June 10, 2014 Featured, Public Transit 12 Comments

Yesterday Metro began operating rebuilt buses they recently purchased:

For the first time in more than 20 years, a new kind of Metro public transit vehicle will be put into service in St. Louis. Beginning Monday, June 9, 60-foot articulated buses that pivot or bend in the middle will serve the #70 Grand Line, which is the region’s busiest bus route. These rebuilt buses are the most cost effective way to ease overcrowding by adding more passenger capacity. (Metro via email)

Metro allowed the media to take a peak at the first of these articulated buses back in March. In a poll in April readers were supportive on Metro’s decision to buy rebuilt equipment, see Readers: Metro’s Decision to Buy 15 Reconditioned Articulated Buses Green & Frugal

Metro 15 articulated buses,
The first of 15 articulated buses was shown on March 21, 2014
Interior of the rebuilt bus looks like a brand-new bus.
Interior of the rebuilt bus looks like a brand-new bus. March 2014

I didn’t get to Grand yesterday to ride one, but I hope to soon. In the past I avoided the #70 (Grand) route because it was always so crowded. Note that not all buses on the #70 are articulated, once all 15 are delivered to Metro then all on Grand will be articulated.

Any of you ride or see these yesterday? Initial thoughts?

— Steve Patterson


Currently there are "12 comments" on this Article:

  1. tonydoss says:

    I think it is great, I have rode them in Chicago

  2. John R says:

    I have not been on one yet, but driving behind one the other day just reinforced my believe that we need a much more enhanced, rapid transit line for Grand. Yes, they have more capacity than regular buses, but they still are slow as heck. Having dedicated lanes may be possible in some stretches but difficult in others, but even just a decent BRT route with limited stations with pre-boarding would be a huge step forward.

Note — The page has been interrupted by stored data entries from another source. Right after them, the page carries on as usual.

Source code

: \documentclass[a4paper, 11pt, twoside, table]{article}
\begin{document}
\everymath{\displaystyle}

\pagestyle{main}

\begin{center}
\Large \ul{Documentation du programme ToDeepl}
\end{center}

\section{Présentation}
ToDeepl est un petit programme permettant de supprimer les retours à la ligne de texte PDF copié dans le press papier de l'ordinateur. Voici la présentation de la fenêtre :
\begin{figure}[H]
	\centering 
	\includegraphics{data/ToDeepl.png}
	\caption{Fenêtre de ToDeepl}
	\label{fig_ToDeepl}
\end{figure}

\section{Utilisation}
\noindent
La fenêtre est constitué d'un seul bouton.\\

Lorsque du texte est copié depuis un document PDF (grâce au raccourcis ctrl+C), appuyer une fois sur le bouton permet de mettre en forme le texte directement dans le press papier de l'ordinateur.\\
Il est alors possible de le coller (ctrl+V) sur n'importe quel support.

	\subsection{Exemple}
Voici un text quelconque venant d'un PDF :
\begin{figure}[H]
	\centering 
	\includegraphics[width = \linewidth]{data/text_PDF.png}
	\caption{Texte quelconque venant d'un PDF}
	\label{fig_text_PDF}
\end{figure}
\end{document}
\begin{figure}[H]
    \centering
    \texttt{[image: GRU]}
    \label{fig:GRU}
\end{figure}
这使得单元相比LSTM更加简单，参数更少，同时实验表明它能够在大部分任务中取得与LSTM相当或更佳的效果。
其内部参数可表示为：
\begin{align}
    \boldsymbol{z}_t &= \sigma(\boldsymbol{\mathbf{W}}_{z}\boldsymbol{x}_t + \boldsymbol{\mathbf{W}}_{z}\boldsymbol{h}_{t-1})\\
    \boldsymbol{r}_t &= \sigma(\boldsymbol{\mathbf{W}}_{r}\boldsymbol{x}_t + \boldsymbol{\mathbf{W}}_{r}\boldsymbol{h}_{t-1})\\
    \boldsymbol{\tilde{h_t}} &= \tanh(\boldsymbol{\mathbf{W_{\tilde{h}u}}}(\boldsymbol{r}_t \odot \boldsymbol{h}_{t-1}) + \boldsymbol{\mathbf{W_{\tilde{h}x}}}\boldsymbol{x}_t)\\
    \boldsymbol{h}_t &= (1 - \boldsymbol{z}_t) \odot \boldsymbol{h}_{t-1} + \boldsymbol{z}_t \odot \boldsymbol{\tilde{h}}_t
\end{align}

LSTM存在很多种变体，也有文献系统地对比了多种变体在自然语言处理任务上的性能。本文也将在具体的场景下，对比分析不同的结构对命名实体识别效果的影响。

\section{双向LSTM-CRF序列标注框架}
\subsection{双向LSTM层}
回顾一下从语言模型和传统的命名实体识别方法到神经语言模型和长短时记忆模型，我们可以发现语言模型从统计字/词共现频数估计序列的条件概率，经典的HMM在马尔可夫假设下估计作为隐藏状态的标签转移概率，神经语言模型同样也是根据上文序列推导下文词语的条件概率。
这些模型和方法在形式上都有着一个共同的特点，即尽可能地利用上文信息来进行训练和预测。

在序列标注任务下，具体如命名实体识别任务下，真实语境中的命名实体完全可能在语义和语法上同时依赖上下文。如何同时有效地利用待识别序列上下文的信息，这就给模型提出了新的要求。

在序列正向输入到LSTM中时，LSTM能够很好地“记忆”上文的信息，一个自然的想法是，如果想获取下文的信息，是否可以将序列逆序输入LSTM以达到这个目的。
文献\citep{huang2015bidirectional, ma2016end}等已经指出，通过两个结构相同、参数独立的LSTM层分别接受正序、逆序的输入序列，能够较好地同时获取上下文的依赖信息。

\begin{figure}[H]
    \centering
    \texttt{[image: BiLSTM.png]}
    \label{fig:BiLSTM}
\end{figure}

    • Smart Card technology will speed up the boarding process.

      • JZ71 says:

        Only if Metro completely eliminates cash fares. Showing a pass to the operator, now, takes less time than swiping one (and waiting for electronic validation) will take in the future. The three big advantages come from a) those riders willing (and able) to pre-load their fares, instead of dropping coins, b) potentially, creating more distance-based fares, potentially generating more revenue and reducing fraudulent use, and c) generating better data on where riders are actually going (yes, big brother-ish) to adjust routes and service. Low income, transit dependent, unbanked riders are the ones who would benefit the most from both current pass and discounted fare programs and from future smart cards, but are also the ones least likely to have the financial resources to take advantage of them.

        • Huh? As a regular rider I can tell you cash payment takes considerable more time than swiping a current pass and validating a future smart card.

          • JZ71 says:

            I agree, cash payments do take longer. But as long as Metro continues to accept them, they will continue to slow down the boarding process. Are you assuming that smart cards will completely eliminate the cash option? While Metro would probably like to see cash go away, they are, by definition, a retail entity and cash will continue to be a part of their operation for the foreseeable future.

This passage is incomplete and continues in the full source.